[Stored data]
================================
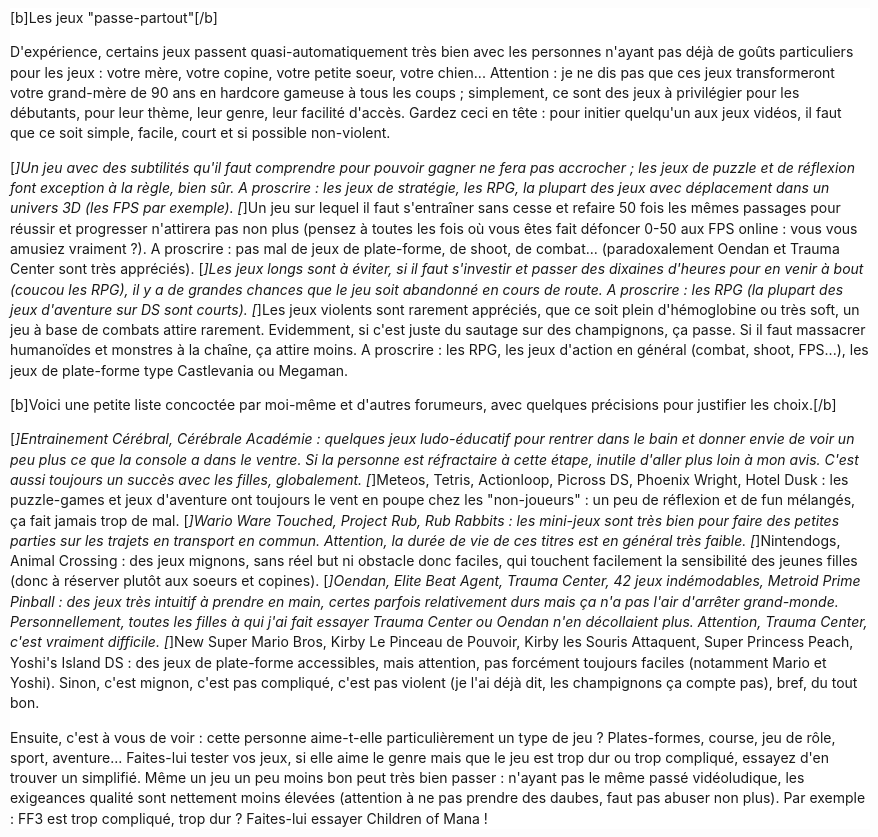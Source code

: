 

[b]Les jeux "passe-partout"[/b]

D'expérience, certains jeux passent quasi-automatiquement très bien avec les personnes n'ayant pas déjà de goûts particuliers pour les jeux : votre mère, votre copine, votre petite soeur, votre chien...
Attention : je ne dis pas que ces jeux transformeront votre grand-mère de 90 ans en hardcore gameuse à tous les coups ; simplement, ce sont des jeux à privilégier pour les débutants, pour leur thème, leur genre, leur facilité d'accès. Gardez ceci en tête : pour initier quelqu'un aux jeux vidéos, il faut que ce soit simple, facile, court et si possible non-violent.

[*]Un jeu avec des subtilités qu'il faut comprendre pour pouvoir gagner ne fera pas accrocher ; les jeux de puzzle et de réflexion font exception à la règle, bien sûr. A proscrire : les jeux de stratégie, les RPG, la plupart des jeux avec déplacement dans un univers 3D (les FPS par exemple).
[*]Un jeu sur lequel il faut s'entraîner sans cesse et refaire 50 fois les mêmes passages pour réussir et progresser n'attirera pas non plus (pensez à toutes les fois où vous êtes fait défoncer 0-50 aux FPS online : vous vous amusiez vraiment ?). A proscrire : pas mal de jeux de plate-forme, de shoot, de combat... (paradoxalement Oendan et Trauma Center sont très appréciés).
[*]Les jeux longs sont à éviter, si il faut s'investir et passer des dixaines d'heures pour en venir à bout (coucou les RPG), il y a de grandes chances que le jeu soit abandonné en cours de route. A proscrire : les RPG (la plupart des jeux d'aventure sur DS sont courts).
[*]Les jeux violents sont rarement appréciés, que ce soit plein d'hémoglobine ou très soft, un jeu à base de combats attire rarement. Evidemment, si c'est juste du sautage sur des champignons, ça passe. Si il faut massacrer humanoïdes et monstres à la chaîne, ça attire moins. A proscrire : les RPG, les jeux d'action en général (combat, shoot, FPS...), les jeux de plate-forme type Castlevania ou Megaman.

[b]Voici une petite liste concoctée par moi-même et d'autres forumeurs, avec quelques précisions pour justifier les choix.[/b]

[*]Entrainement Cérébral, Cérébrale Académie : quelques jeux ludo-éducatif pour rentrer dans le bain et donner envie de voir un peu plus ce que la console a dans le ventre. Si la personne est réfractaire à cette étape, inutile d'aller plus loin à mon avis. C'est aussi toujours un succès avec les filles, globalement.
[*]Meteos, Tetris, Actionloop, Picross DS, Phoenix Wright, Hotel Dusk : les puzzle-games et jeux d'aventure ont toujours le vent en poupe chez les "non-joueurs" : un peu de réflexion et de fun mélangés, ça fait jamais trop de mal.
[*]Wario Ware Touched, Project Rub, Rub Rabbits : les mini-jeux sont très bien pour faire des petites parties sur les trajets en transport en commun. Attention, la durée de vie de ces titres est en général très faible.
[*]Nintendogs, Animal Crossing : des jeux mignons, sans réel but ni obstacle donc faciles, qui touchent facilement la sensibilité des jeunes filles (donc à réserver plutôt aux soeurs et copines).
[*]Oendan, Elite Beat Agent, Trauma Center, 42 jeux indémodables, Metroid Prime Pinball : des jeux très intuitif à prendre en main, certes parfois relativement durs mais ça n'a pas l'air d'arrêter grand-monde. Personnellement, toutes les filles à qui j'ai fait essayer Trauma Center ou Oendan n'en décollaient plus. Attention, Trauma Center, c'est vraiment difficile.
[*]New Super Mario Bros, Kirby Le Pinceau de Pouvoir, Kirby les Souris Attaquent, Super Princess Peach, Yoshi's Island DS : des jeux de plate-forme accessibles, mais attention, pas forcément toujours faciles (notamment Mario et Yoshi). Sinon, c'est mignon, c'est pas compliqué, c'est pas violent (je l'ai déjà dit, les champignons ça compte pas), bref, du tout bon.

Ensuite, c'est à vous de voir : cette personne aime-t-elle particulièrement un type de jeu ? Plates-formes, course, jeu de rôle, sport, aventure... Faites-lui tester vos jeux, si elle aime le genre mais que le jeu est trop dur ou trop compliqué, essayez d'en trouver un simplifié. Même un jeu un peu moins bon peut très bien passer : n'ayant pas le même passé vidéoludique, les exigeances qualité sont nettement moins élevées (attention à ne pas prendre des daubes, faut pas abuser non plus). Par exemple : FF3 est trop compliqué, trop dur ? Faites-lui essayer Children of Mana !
================================
_Exercise brief_.
Exact duplication is required for the lines above, from the line that contains "Attention : je" to the line that contains "[*]Un jeu avec", inclusive; omit all others.

_Exercise response_.
Attention : je ne dis pas que ces jeux transformeront votre grand-mère de 90 ans en hardcore gameuse à tous les coups ; simplement, ce sont des jeux à privilégier pour les débutants, pour leur thème, leur genre, leur facilité d'accès. Gardez ceci en tête : pour initier quelqu'un aux jeux vidéos, il faut que ce soit simple, facile, court et si possible non-violent.

[*]Un jeu avec des subtilités qu'il faut comprendre pour pouvoir gagner ne fera pas accrocher ; les jeux de puzzle et de réflexion font exception à la règle, bien sûr. A proscrire : les jeux de stratégie, les RPG, la plupart des jeux avec déplacement dans un univers 3D (les FPS par exemple).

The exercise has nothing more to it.